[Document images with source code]
------
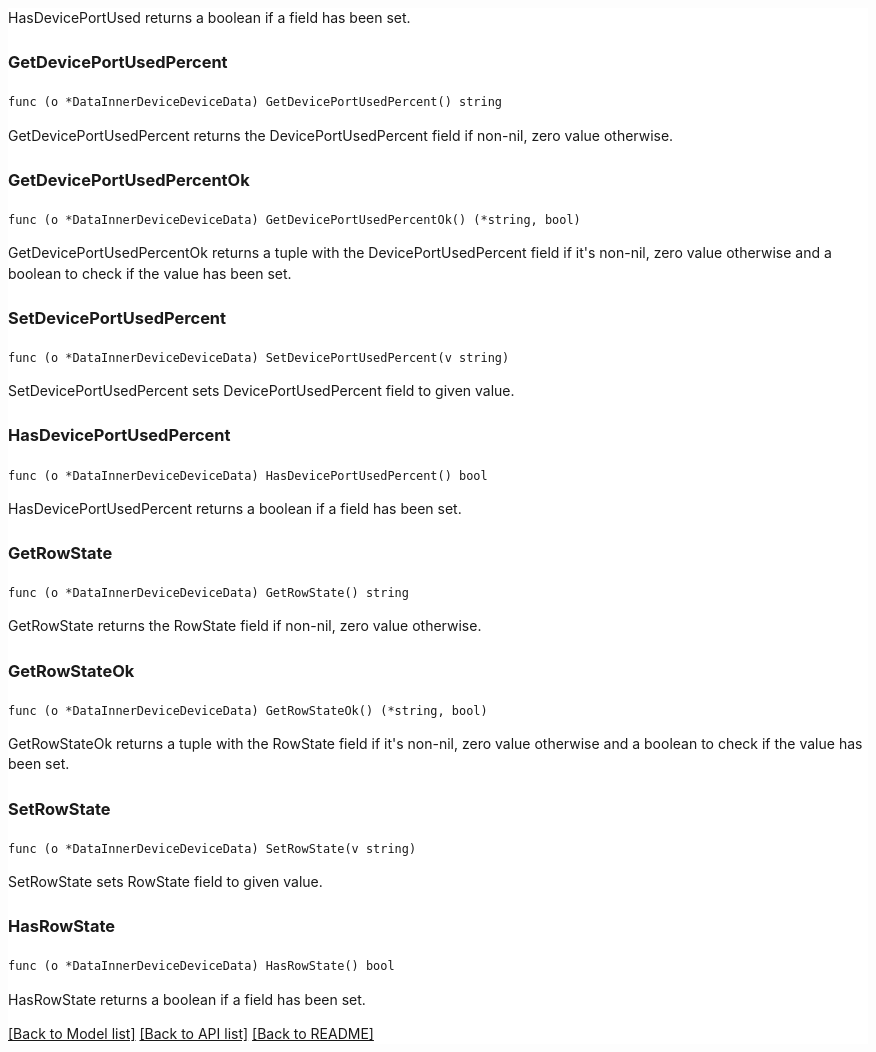 HasDevicePortUsed returns a boolean if a field has been set.

### GetDevicePortUsedPercent

`func (o *DataInnerDeviceDeviceData) GetDevicePortUsedPercent() string`

GetDevicePortUsedPercent returns the DevicePortUsedPercent field if non-nil, zero value otherwise.

### GetDevicePortUsedPercentOk

`func (o *DataInnerDeviceDeviceData) GetDevicePortUsedPercentOk() (*string, bool)`

GetDevicePortUsedPercentOk returns a tuple with the DevicePortUsedPercent field if it's non-nil, zero value otherwise
and a boolean to check if the value has been set.

### SetDevicePortUsedPercent

`func (o *DataInnerDeviceDeviceData) SetDevicePortUsedPercent(v string)`

SetDevicePortUsedPercent sets DevicePortUsedPercent field to given value.

### HasDevicePortUsedPercent

`func (o *DataInnerDeviceDeviceData) HasDevicePortUsedPercent() bool`

HasDevicePortUsedPercent returns a boolean if a field has been set.

### GetRowState

`func (o *DataInnerDeviceDeviceData) GetRowState() string`

GetRowState returns the RowState field if non-nil, zero value otherwise.

### GetRowStateOk

`func (o *DataInnerDeviceDeviceData) GetRowStateOk() (*string, bool)`

GetRowStateOk returns a tuple with the RowState field if it's non-nil, zero value otherwise
and a boolean to check if the value has been set.

### SetRowState

`func (o *DataInnerDeviceDeviceData) SetRowState(v string)`

SetRowState sets RowState field to given value.

### HasRowState

`func (o *DataInnerDeviceDeviceData) HasRowState() bool`

HasRowState returns a boolean if a field has been set.


[[Back to Model list]](../README.md#documentation-for-models) [[Back to API list]](../README.md#documentation-for-api-endpoints) [[Back to README]](../README.md)


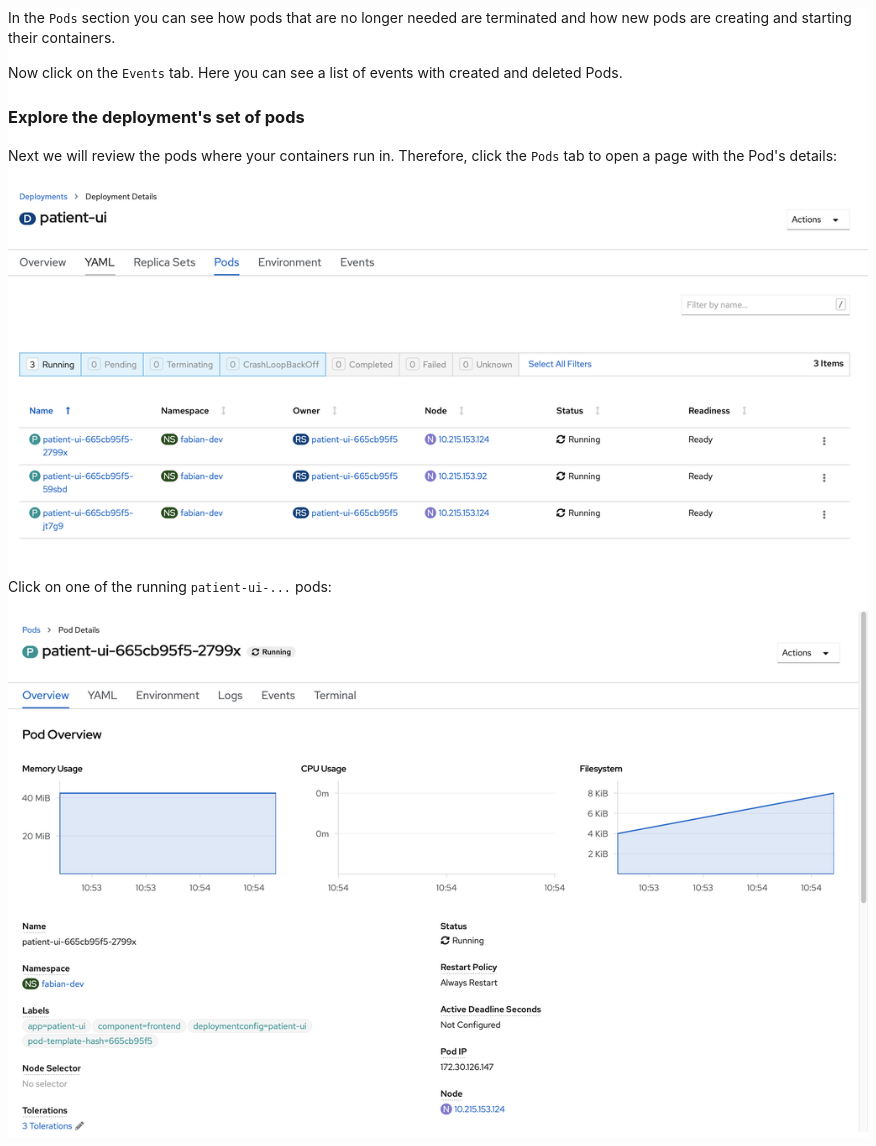 In the `Pods` section you can see how pods that are no longer needed are terminated and how new pods are creating and starting their containers.

Now click on the `Events` tab. Here you can see a list of events with created and deleted Pods.

### Explore the deployment's set of pods

Next we will review the pods where your containers run in. Therefore, click the `Pods` tab to open a page with the Pod's details:

![Pod](lab-03-images/pods.png)

Click on one of the running `patient-ui-...` pods:

![Pod](lab-03-images/pod.png)
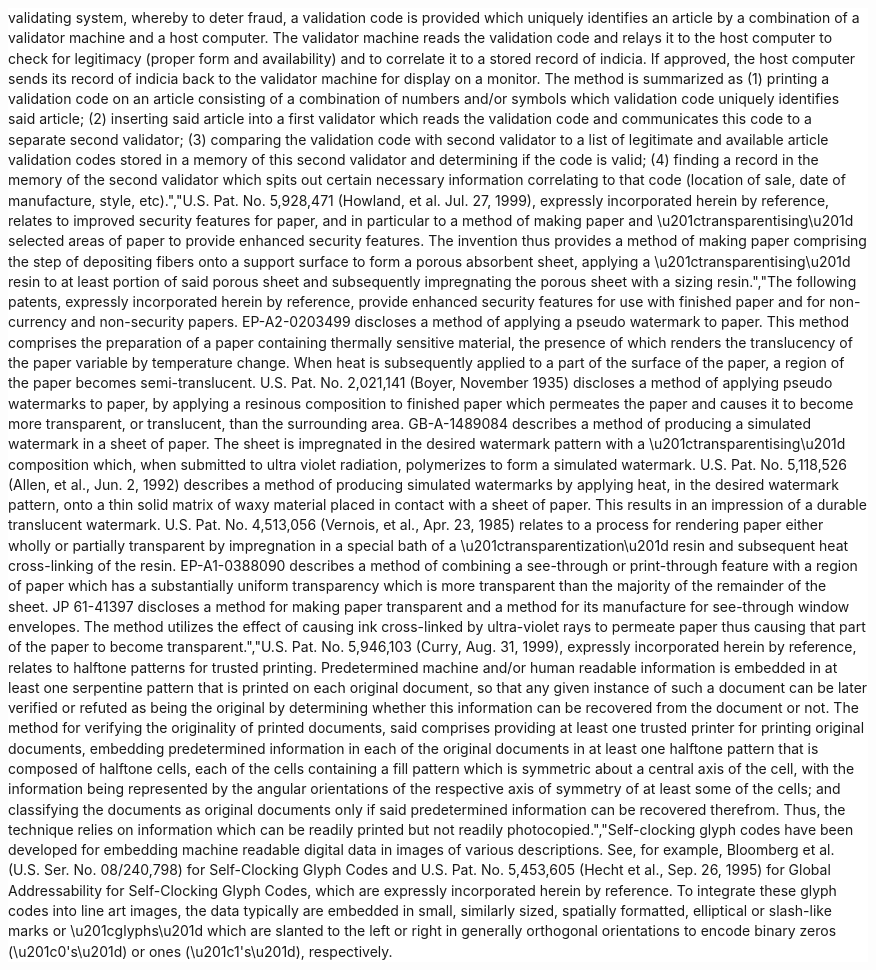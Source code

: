 validating system, whereby to deter fraud, a validation code is provided which uniquely identifies an article by a combination of a validator machine and a host computer. The validator machine reads the validation code and relays it to the host computer to check for legitimacy (proper form and availability) and to correlate it to a stored record of indicia. If approved, the host computer sends its record of indicia back to the validator machine for display on a monitor. The method is summarized as (1) printing a validation code on an article consisting of a combination of numbers and\/or symbols which validation code uniquely identifies said article; (2) inserting said article into a first validator which reads the validation code and communicates this code to a separate second validator; (3) comparing the validation code with second validator to a list of legitimate and available article validation codes stored in a memory of this second validator and determining if the code is valid; (4) finding a record in the memory of the second validator which spits out certain necessary information correlating to that code (location of sale, date of manufacture, style, etc).","U.S. Pat. No. 5,928,471 (Howland, et al. Jul. 27, 1999), expressly incorporated herein by reference, relates to improved security features for paper, and in particular to a method of making paper and \u201ctransparentising\u201d selected areas of paper to provide enhanced security features. The invention thus provides a method of making paper comprising the step of depositing fibers onto a support surface to form a porous absorbent sheet, applying a \u201ctransparentising\u201d resin to at least portion of said porous sheet and subsequently impregnating the porous sheet with a sizing resin.","The following patents, expressly incorporated herein by reference, provide enhanced security features for use with finished paper and for non-currency and non-security papers. EP-A2-0203499 discloses a method of applying a pseudo watermark to paper. This method comprises the preparation of a paper containing thermally sensitive material, the presence of which renders the translucency of the paper variable by temperature change. When heat is subsequently applied to a part of the surface of the paper, a region of the paper becomes semi-translucent. U.S. Pat. No. 2,021,141 (Boyer, November 1935) discloses a method of applying pseudo watermarks to paper, by applying a resinous composition to finished paper which permeates the paper and causes it to become more transparent, or translucent, than the surrounding area. GB-A-1489084 describes a method of producing a simulated watermark in a sheet of paper. The sheet is impregnated in the desired watermark pattern with a \u201ctransparentising\u201d composition which, when submitted to ultra violet radiation, polymerizes to form a simulated watermark. U.S. Pat. No. 5,118,526 (Allen, et al., Jun. 2, 1992) describes a method of producing simulated watermarks by applying heat, in the desired watermark pattern, onto a thin solid matrix of waxy material placed in contact with a sheet of paper. This results in an impression of a durable translucent watermark. U.S. Pat. No. 4,513,056 (Vernois, et al., Apr. 23, 1985) relates to a process for rendering paper either wholly or partially transparent by impregnation in a special bath of a \u201ctransparentization\u201d resin and subsequent heat cross-linking of the resin. EP-A1-0388090 describes a method of combining a see-through or print-through feature with a region of paper which has a substantially uniform transparency which is more transparent than the majority of the remainder of the sheet. JP 61-41397 discloses a method for making paper transparent and a method for its manufacture for see-through window envelopes. The method utilizes the effect of causing ink cross-linked by ultra-violet rays to permeate paper thus causing that part of the paper to become transparent.","U.S. Pat. No. 5,946,103 (Curry, Aug. 31, 1999), expressly incorporated herein by reference, relates to halftone patterns for trusted printing. Predetermined machine and\/or human readable information is embedded in at least one serpentine pattern that is printed on each original document, so that any given instance of such a document can be later verified or refuted as being the original by determining whether this information can be recovered from the document or not. The method for verifying the originality of printed documents, said comprises providing at least one trusted printer for printing original documents, embedding predetermined information in each of the original documents in at least one halftone pattern that is composed of halftone cells, each of the cells containing a fill pattern which is symmetric about a central axis of the cell, with the information being represented by the angular orientations of the respective axis of symmetry of at least some of the cells; and classifying the documents as original documents only if said predetermined information can be recovered therefrom. Thus, the technique relies on information which can be readily printed but not readily photocopied.","Self-clocking glyph codes have been developed for embedding machine readable digital data in images of various descriptions. See, for example, Bloomberg et al. (U.S. Ser. No. 08\/240,798) for Self-Clocking Glyph Codes and U.S. Pat. No. 5,453,605 (Hecht et al., Sep. 26, 1995) for Global Addressability for Self-Clocking Glyph Codes, which are expressly incorporated herein by reference. To integrate these glyph codes into line art images, the data typically are embedded in small, similarly sized, spatially formatted, elliptical or slash-like marks or \u201cglyphs\u201d which are slanted to the left or right in generally orthogonal orientations to encode binary zeros (\u201c0's\u201d) or ones (\u201c1's\u201d), respectively.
------
YOUR TASK
Restate word for word only the lines from where the entries begin through the one with "### Explore the deployment's set of pods"; omit the pictures.

ANSWER AREA
 HasDevicePortUsed returns a boolean if a field has been set.

### GetDevicePortUsedPercent

`func (o *DataInnerDeviceDeviceData) GetDevicePortUsedPercent() string`

GetDevicePortUsedPercent returns the DevicePortUsedPercent field if non-nil, zero value otherwise.

### GetDevicePortUsedPercentOk

`func (o *DataInnerDeviceDeviceData) GetDevicePortUsedPercentOk() (*string, bool)`

GetDevicePortUsedPercentOk returns a tuple with the DevicePortUsedPercent field if it's non-nil, zero value otherwise
and a boolean to check if the value has been set.

### SetDevicePortUsedPercent

`func (o *DataInnerDeviceDeviceData) SetDevicePortUsedPercent(v string)`

SetDevicePortUsedPercent sets DevicePortUsedPercent field to given value.

### HasDevicePortUsedPercent

`func (o *DataInnerDeviceDeviceData) HasDevicePortUsedPercent() bool`

HasDevicePortUsedPercent returns a boolean if a field has been set.

### GetRowState

`func (o *DataInnerDeviceDeviceData) GetRowState() string`

GetRowState returns the RowState field if non-nil, zero value otherwise.

### GetRowStateOk

`func (o *DataInnerDeviceDeviceData) GetRowStateOk() (*string, bool)`

GetRowStateOk returns a tuple with the RowState field if it's non-nil, zero value otherwise
and a boolean to check if the value has been set.

### SetRowState

`func (o *DataInnerDeviceDeviceData) SetRowState(v string)`

SetRowState sets RowState field to given value.

### HasRowState

`func (o *DataInnerDeviceDeviceData) HasRowState() bool`

HasRowState returns a boolean if a field has been set.


[[Back to Model list]](../README.md#documentation-for-models) [[Back to API list]](../README.md#documentation-for-api-endpoints) [[Back to README]](../README.md)


 In the `Pods` section you can see how pods that are no longer needed are terminated and how new pods are creating and starting their containers.

Now click on the `Events` tab. Here you can see a list of events with created and deleted Pods.

### Explore the deployment's set of pods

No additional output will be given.